The mounted plants just get watered with the hose like everything else. I have a Dramm breaker on the end of the hose. I water those every day or every other day in the winter. They are actually a bit behind the plants on the shelves below, so I don't end up watering the potted plants every day.

Humidity is less of a problem than I thought it would be. I don't really measure it, but it isn't oppressive, probably around 80% at at the highest point. I added a reflective vapor barrier to the ceiling (a few years ago), before I did that it would literally rain in the winter (off the roof of the pole barn, onto the plant room ceiling and everything in the unheated half of the barn). It still drips a bit, but is much better. I'm a little concerned about the joists rotting, have to check on that at some point. I've been meaning to install a vent and fan in the 'attic' for 9 years now. But the reflective barrier has minimized the condensation. 3+ inches of insulation in the walls and 6+ in the ceiling helps a lot with the condensation issues. 

The floor seems to absorb most of the extra water (and there is a drain). Two corners of the room used to be horse stalls with dirt bottoms (no concrete), I filled those in with gravel and a lot of the extra water goes out that way. The remaining floor is concrete.


----------



## Linus_Cello (May 5, 2020)

What do you do for ventilation and air movement?


----------



## abax (May 5, 2020)

Thank you for the tour. I've had my greenhouse for
over 20 years and the one thing I've learned is that
growing in a gh is an evolving process...a tweak here,
a change there.


----------



## littlefrog (May 5, 2020)

Linus_Cello said:


> What do you do for ventilation and air movement?

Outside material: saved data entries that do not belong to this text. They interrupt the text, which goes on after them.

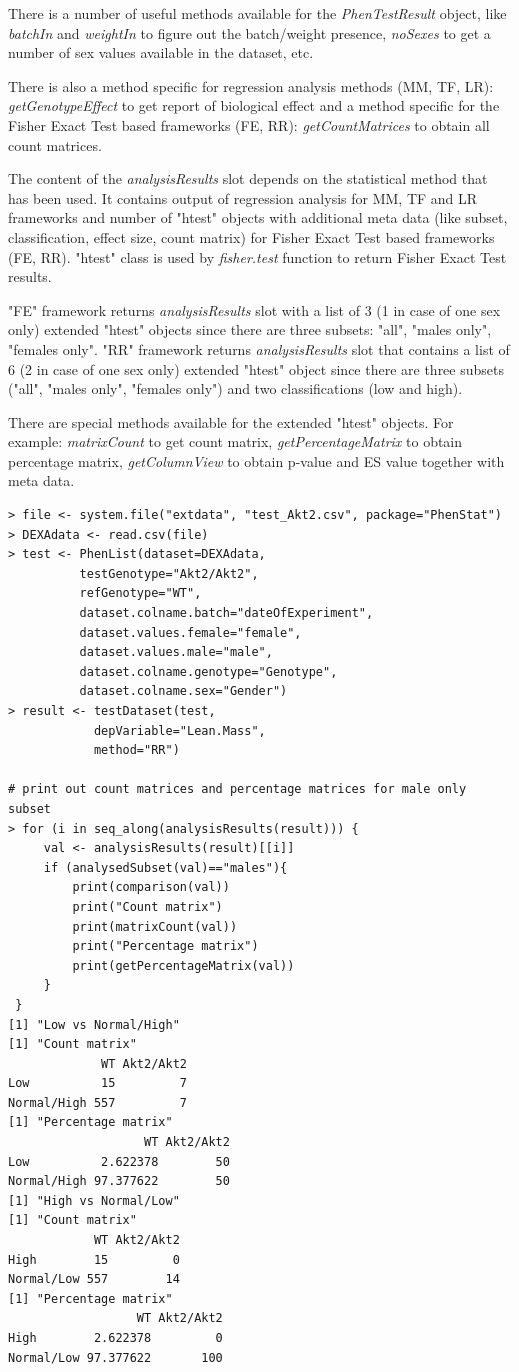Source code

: \documentclass[12pt,a4paper]{article}
\begin{document}
There is a number of useful methods available for the \textit{PhenTestResult} object, like \textit{batchIn} and \textit{weightIn} to figure out the batch/weight presence, \textit{noSexes} to get a number of sex values available in the dataset, etc.

There is also a method specific for regression analysis methods (MM, TF, LR): \textit{getGenotypeEffect} to get report of biological effect and a method specific for the Fisher Exact Test based frameworks (FE, RR): \textit{getCountMatrices} to obtain all count matrices.

The content of the \textit{analysisResults} slot depends on the statistical method that has been used. It contains output of regression analysis for MM, TF and LR frameworks and number of "htest" objects with additional meta data (like subset, classification, effect size, count matrix) for  
Fisher Exact Test based frameworks (FE, RR). "htest" class  is used by \textit{fisher.test} function to return Fisher Exact Test results.

"FE" framework returns \textit{analysisResults} slot with  a list of 3 (1 in case of one sex only) extended "htest" objects since there are three subsets: "all", "males only", "females only".
"RR" framework returns \textit{analysisResults} slot that contains a list of 6 (2 in case of one sex only) extended "htest" object since there are three subsets ("all", "males only", "females only") and two classifications (low and high).

There are special methods available for the extended "htest" objects. For example: \textit{matrixCount} to get count matrix, \textit{getPercentageMatrix} to obtain percentage matrix, \textit{getColumnView} to obtain p-value and ES value together with meta data.

\begingroup
    \fontsize{8pt}{12pt}\selectfont
\begin{verbatim}
> file <- system.file("extdata", "test_Akt2.csv", package="PhenStat") 
> DEXAdata <- read.csv(file)
> test <- PhenList(dataset=DEXAdata,
		  testGenotype="Akt2/Akt2",
		  refGenotype="WT",
		  dataset.colname.batch="dateOfExperiment",
		  dataset.values.female="female",
		  dataset.values.male="male", 
		  dataset.colname.genotype="Genotype", 
		  dataset.colname.sex="Gender")
> result <- testDataset(test, 
			depVariable="Lean.Mass", 
			method="RR")
			
# print out count matrices and percentage matrices for male only subset			
> for (i in seq_along(analysisResults(result))) {
     val <- analysisResults(result)[[i]]
     if (analysedSubset(val)=="males"){
     	 print(comparison(val))
     	 print("Count matrix")
         print(matrixCount(val))   
         print("Percentage matrix")
         print(getPercentageMatrix(val))     
     }
 }
[1] "Low vs Normal/High"
[1] "Count matrix"
             WT Akt2/Akt2
Low          15         7
Normal/High 557         7
[1] "Percentage matrix"
                   WT Akt2/Akt2
Low          2.622378        50
Normal/High 97.377622        50
[1] "High vs Normal/Low"
[1] "Count matrix"
            WT Akt2/Akt2
High        15         0
Normal/Low 557        14
[1] "Percentage matrix"
                  WT Akt2/Akt2
High        2.622378         0
Normal/Low 97.377622       100
\end{verbatim}
\endgroup 
\end{document}
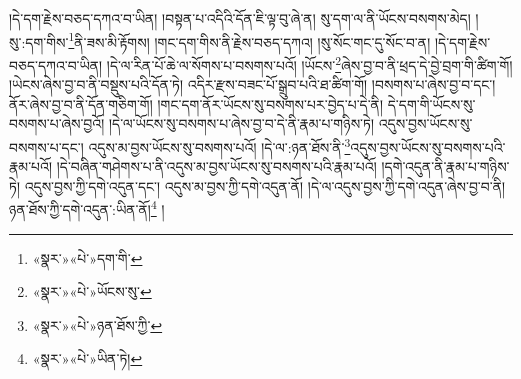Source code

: །དེ་དག་རྗེས་བཅད་དཀའ་བ་ཡིན། །བསྟན་པ་འདིའི་དོན་ཇི་ལྟ་བུ་ཞེ་ན། སུ་དག་ལ་ནི་ཡོངས་བསགས་མེད། །སུ་:དག་གིས་\footnote{«སྣར་»«པེ་»དག་གི་}ནི་ཟས་མི་རྟོགས། །གང་དག་གིས་ནི་རྗེས་བཅད་དཀའ། །སུ་སོང་གང་དུ་སོང་བ་ན། །དེ་དག་རྗེས་བཅད་དཀའ་བ་ཡིན། །དེ་ལ་རིན་པོ་ཆེ་ལ་སོགས་པ་བསགས་པའོ། །ཡོངས་\footnote{«སྣར་»«པེ་»ཡོངས་སུ་}ཞེས་བྱ་བ་ནི་ཕྲད་དེ་བྱེ་བྲག་གི་ཚིག་གོ། །ཡེངས་ཞེས་བྱ་བ་ནི་བསྡུས་པའི་དོན་ཏེ། འདིར་རྫས་བཟང་པོ་སྒྲུབ་པའི་ཐ་ཚིག་གོ། །བསགས་པ་ཞེས་བྱ་བ་དང་། ནོར་ཞེས་བྱ་བ་ནི་དོན་གཅིག་གོ། །གང་དག་ནོར་ཡོངས་སུ་བསགས་པར་བྱེད་པ་དེ་ནི། དེ་དག་གི་ཡོངས་སུ་བསགས་པ་ཞེས་བྱའོ། །དེ་ལ་ཡོངས་སུ་བསགས་པ་ཞེས་བྱ་བ་དེ་ནི་རྣམ་པ་གཉིས་ཏེ། འདུས་བྱས་ཡོངས་སུ་བསགས་པ་དང་། འདུས་མ་བྱས་ཡོངས་སུ་བསགས་པའོ། །དེ་ལ་:ཉན་ཐོས་ནི་\footnote{«སྣར་»«པེ་»ཉན་ཐོས་ཀྱི་}འདུས་བྱས་ཡོངས་སུ་བསགས་པའི་རྣམ་པའོ། །དེ་བཞིན་གཤེགས་པ་ནི་འདུས་མ་བྱས་ཡོངས་སུ་བསགས་པའི་རྣམ་པའོ། །དགེ་འདུན་ནི་རྣམ་པ་གཉིས་ཏེ། འདུས་བྱས་ཀྱི་དགེ་འདུན་དང་། འདུས་མ་བྱས་ཀྱི་དགེ་འདུན་ནོ། །དེ་ལ་འདུས་བྱས་ཀྱི་དགེ་འདུན་ཞེས་བྱ་བ་ནི། ཉན་ཐོས་ཀྱི་དགེ་འདུན་:ཡིན་ནོ།\footnote{«སྣར་»«པེ་»ཡིན་ཏེ།} །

I have failed 'practice what you preach' - I always tell people to have constant air movement but I don't really have much. I have several small fans running constantly, but it definitely isn't a high air movement environment. It is one of my goals to add more fans, but I just haven't ever gotten around to it. But I see very little (if I say none I'll be doomed by the time I go out tomorrow morning, but effectively zero) fungal problems. 

In the summer I leave the doors open pretty much all the time.

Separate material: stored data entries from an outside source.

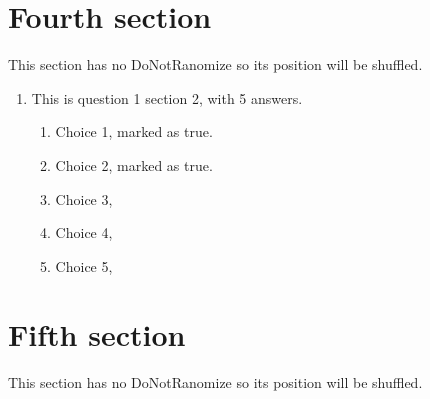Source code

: \documentclass[a4paper,10pt]{article}%
\begin{document}
\section{Fourth section}
This section has no DoNotRanomize so its position will be shuffled.
\begin{enumerate}[resume]
	\item This is question 1 section 2, with 5 answers.
	\begin{enumerate}
		\item Choice 1, marked as true. %
		\item Choice 2, marked as true. %
		\item Choice 3, 
		\item Choice 4,
		\item Choice 5,
	\end{enumerate}
\end{enumerate}



\section{Fifth section}
This section has no DoNotRanomize so its position will be shuffled.
\end{document}
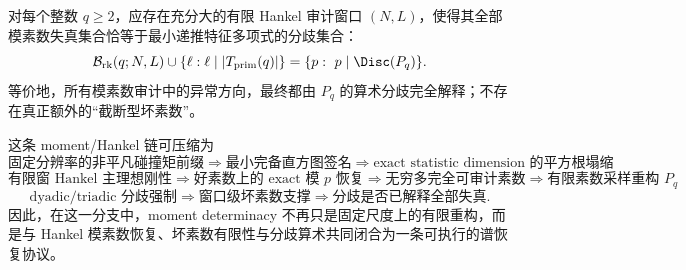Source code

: \begin{conjecture}[分歧即失真原理]\label{conj:conclusion-resonance-window-ramification-equals-distortion}
对每个整数 \(q\ge 2\)，应存在充分大的有限 Hankel 审计窗口 \((N,L)\)，使得其全部模素数失真集合恰等于最小递推特征多项式的分歧集合：
\[
\mathcal B_{\mathrm{rk}}(q;N,L)
\cup
\{\ell:\ell\mid |T_{\mathrm{prim}}(q)|\}
=
\{p:\ p\mid \Disc(P_q)\}.
\]
等价地，所有模素数审计中的异常方向，最终都由 \(P_q\) 的算术分歧完全解释；不存在真正额外的“截断型坏素数”。
\end{conjecture}

这条 moment/Hankel 链可压缩为
\[
\boxed{
\text{固定分辨率的非平凡碰撞矩前缀}
\Longrightarrow
\text{最小完备直方图签名}
\Longrightarrow
\text{exact statistic dimension 的平方根塌缩}
}
\]
\[
\boxed{
\text{有限窗 Hankel 主理想刚性}
\Longrightarrow
\text{好素数上的 exact 模 }p\text{ 恢复}
\Longrightarrow
\text{无穷多完全可审计素数}
\Longrightarrow
\text{有限素数采样重构 }P_q
}
\]
\[
\boxed{
\text{dyadic/triadic 分歧强制}
\Longrightarrow
\text{窗口级坏素数支撑}
\Longrightarrow
\text{分歧是否已解释全部失真}
}.
\]
因此，在这一分支中，moment determinacy 不再只是固定尺度上的有限重构，而是与 Hankel 模素数恢复、坏素数有限性与分歧算术共同闭合为一条可执行的谱恢复协议。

One thing I do is aerate the heck out of my water. That big water tank has a small pond sized aerator in it that runs constantly. It is my favorite tool, I've seen a dramatic difference once I started that up. Fred Clarke suggested that, and I'm glad I did it. Kind of loud though.


----------



## GoodDay (May 6, 2020)

Nice tour. What type of L.E.D? Color temp? What is max temps in your grow area? Thanks for sharing.


----------



## MaxC (May 6, 2020)

Rob, thank you for sharing!


----------



## Djthomp28 (May 6, 2020)

Thank you for taking us on a tour of your growing space. It is great to see how you grow.


----------



## littlefrog (May 6, 2020)

GoodDay said:


> Nice tour. What type of L.E.D? Color temp? What is max temps in your grow area? Thanks for sharing.


A mix of different LEDs and temperatures, I've been moving mostly to 'daylight' white. The 2' led 'tubes' are pretty much off the shelf, I used to order them from China and I've taken to just ordering them off Amazon. I can send you a link if you are interested. The big LED panels that you see near the beginning are Quantum Boards. I have also built a few 'from scratch', maybe that is a different video. One thing I wouldn't recommend are the floodlight style, even though they are sold as waterproof and for outdoor use (people use them for landscape lights) - they really don't hold up. Maybe I just buy the cheap stuff. I've had to remake every one of them, the original LED chips are terrible and the heat sink is undersized. The LED drivers are pretty good...

Max temp... Kind of depends. I don't have cooling. Gets up to a bit above 70F in the winter, maybe 75 if it is a really warm out. In the summer it is cooler than the outside, but that is only because there is no direct sunlight and the concrete is a good thermal sink. Heating is electric baseboards, and they are set to keep it at about 65F minimum in the winter. There are cooler spots near the floor and it gets warmer up high - I take advantage of the microclimates for different plants, besseae on the bottom, phals on top - although I have far more besseae than phals.


----------



## wasabi (May 6, 2020)

why do you aerate your rain water?


----------



## littlefrog (May 6, 2020)

wasabi said:


> why do you aerate your rain water?


Because it works? Some people add hydrogen peroxide to their water for the supposed benefit of more oxygen. Pretty sure that doesn't work, at least not in a dose people can afford. But bubbling a lot of air through water does increase the O2 saturation.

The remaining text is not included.